Brown Bag Webinar - Student Research on Water Resource Science Monitoring and Methods
Nat Bransky, MS Student, Environmental Sciences and Policy Program, Northern Arizona University
Sean Schrag-Toso, MS Student, Hydrology and Atmospheric Science and Water Policy Certificate Program, University of Arizona
Presentations: Monitoring Tamarix defoliation and mortality from D. carinulata attacks using satellite imagery in Grand Canyon National Park, Arizona, USA and Isotopes, geochemistry, citizen science and local partnerships as tools to build upon a fractured understanding of the hydrology of the Patagonia Mountains
This Brown Bag will feature presentations by students who received research grants in 2019 through the WRRC from the Water Resources Research Act, Section 104(b) grant program.

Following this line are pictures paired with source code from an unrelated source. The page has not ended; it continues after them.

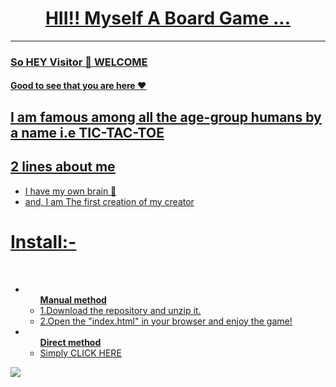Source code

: <h1 align="center"><b><u>HII!! Myself A Board Game ...<u></b></h1><hr> 
<h3 >So HEY Visitor 👋 <b>WELCOME</b></h3>
<h4> Good to see that you are here ❤️</h4>

  <h2>I am famous among all the age-group humans by a name i.e <b>TIC-TAC-TOE </b></h2>
<h2>2 lines about me</h2>
 <ul>
   <li>I have my own brain 🧠</li>
    
   <li> and, I am The first creation of my creator</li>
  </ul>
  
  <h1>Install:-</h1><br>
  <ul>
    <li>
        <ul><b>Manual method</b><br>
          <li>1.Download the repository and unzip it.</li>
           <li>2.Open the "index.html" in your browser and enjoy the game!</li>
        </ul>
     </li>
     <li>
       <ul><b>Direct method</b><br>
         <li>Simply <a herf="www.google.com"><u>CLICK HERE</u></a></li>
       </ul>
  </ul>
<img src="Image1.png">
  
  
  
  
  
  
  
  
<!--   <abbr title="Hyper Text Transfer protocol">HTTP</abbr> -->
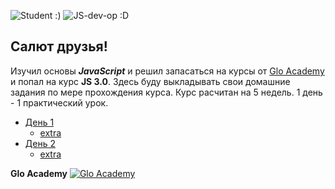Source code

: ![](https://image.flaticon.com/icons/png/128/978/978384.png 'Student :)') 
![](https://image.flaticon.com/icons/png/128/978/978313.png 'JS-dev-op :D')
## Салют друзья! 

Изучил основы ***JavaScript*** и решил запасаться на курсы от 
[Glo Academy](https://vk.com/glo_academy)
и попал на курс **JS 3.0**.
Здесь буду выкладывать свои домашние задания по мере прохождения курса. Курс расчитан на 5 недель. 1 день - 1 практический урок. 

- [День 1](https://github.com/muromtsev/course-JS3/blob/master/day%231/main.js)
	- [extra](https://github.com/muromtsev/course-JS3/blob/master/additionally/add%231/main.js)
- [День 2](https://github.com/muromtsev/course-JS3/blob/master/day%232/main.js)
	- [extra](https://github.com/muromtsev/course-JS3/blob/master/additionally/add%232/main.js)






**Glo Academy**  [![Glo Academy](https://pp.userapi.com/c841124/v841124734/7ead7/M1E2FXUesaA.jpg?ava=1)](https://vk.com/glo_academy)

Tamarisk are an invasive shrub species in the United States that have a negative impact on biodiversity and water availability in riparian corridors throughout the Southwest. Scientists and land managers are using remote sensing methods to monitor tamarisk and its response to the northern tamarisk beetle, introduced as a biocontrol agent in 2001. Existing remote sensing methods take advantage of the unique spectral signature of tamarisk across seasons and often rely on remote sensing to measure its response to defoliation by the tamarisk beetle. Previous studies have used expensive, high-resolution, airborne imagery. For this project, we developed a defoliation index to identify tamarisk defoliation events. The accuracy of defoliation and mortality detection by this index in the topographically complex Grand Canyon National Park was used to compare Landsat and commercial Worldview sensors and define topographic and stand size conditions conducive to remote sensing analysis at various resolutions.
Nat is earning his MS in the Environmental Sciences and Policy Program at Northern Arizona University. Through the Remote Sensing and Geoinformatics Lab, he has worked on multiple projects studying the utility of remote sensing methods in Grand Canyon National Park.

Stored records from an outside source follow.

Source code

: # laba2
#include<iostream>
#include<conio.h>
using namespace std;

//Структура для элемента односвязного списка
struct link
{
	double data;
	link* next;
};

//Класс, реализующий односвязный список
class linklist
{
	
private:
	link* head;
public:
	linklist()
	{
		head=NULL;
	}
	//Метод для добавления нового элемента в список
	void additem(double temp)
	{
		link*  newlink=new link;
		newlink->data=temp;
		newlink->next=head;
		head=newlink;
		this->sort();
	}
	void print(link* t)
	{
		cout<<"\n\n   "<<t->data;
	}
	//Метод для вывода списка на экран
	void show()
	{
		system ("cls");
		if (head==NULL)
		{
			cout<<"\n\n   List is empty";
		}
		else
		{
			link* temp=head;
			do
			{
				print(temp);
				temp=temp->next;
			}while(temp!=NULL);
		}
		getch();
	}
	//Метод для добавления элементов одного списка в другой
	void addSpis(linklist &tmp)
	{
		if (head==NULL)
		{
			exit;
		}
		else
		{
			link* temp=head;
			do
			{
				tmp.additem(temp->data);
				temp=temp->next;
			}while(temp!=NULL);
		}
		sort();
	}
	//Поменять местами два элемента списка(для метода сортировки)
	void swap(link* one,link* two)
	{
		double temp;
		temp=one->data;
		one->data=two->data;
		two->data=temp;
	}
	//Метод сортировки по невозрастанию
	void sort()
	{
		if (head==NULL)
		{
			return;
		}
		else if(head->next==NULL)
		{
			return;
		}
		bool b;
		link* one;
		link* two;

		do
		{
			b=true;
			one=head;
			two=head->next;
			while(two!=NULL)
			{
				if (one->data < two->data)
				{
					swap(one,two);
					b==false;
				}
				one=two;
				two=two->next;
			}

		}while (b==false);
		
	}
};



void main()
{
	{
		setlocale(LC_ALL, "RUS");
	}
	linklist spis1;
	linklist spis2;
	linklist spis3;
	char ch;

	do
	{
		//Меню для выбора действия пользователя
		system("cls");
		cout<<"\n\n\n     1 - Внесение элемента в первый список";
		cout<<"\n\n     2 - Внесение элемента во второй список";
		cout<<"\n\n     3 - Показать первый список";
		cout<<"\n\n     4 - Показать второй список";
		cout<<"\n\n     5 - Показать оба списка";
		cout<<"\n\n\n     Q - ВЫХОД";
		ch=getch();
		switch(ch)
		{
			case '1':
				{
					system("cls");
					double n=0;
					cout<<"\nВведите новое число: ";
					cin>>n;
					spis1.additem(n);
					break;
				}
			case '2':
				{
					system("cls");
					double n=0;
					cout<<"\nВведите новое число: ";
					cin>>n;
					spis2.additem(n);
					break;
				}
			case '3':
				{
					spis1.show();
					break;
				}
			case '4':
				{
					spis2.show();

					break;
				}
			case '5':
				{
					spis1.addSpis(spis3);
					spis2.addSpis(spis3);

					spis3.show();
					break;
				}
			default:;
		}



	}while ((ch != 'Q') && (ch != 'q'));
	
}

Changing groundwater recharge conditions due to drought and increasing demand of groundwater have residents of the Sonoita Creek Watershed in Southeastern Arizona concerned about future groundwater availability and spring flow. Little is known about changing recharge conditions in the Patagonia Mountains and increasing demand will affect spring flow and groundwater levels. To address these concerns and advance understanding of the local hydrology, an analysis of isotope ratios and the geochemistry of local springs was undertaken to guide the development of a conceptual model of groundwater flow within the Patagonia Mountains. Using this conceptual model, local residents were trained to collect data regularly, contributing to future management decisions around water use by the Town Council and enabling well owners and other stakeholders to see the effects of varying precipitation and groundwater use on spring flow and the groundwater table.
Sean is a MS student in Hydrology and Water Resources and pursuing the Water Policy Certificate at the University of Arizona. He is a Peace Corps Coverdell Fellow and a Society and Environment Fellow.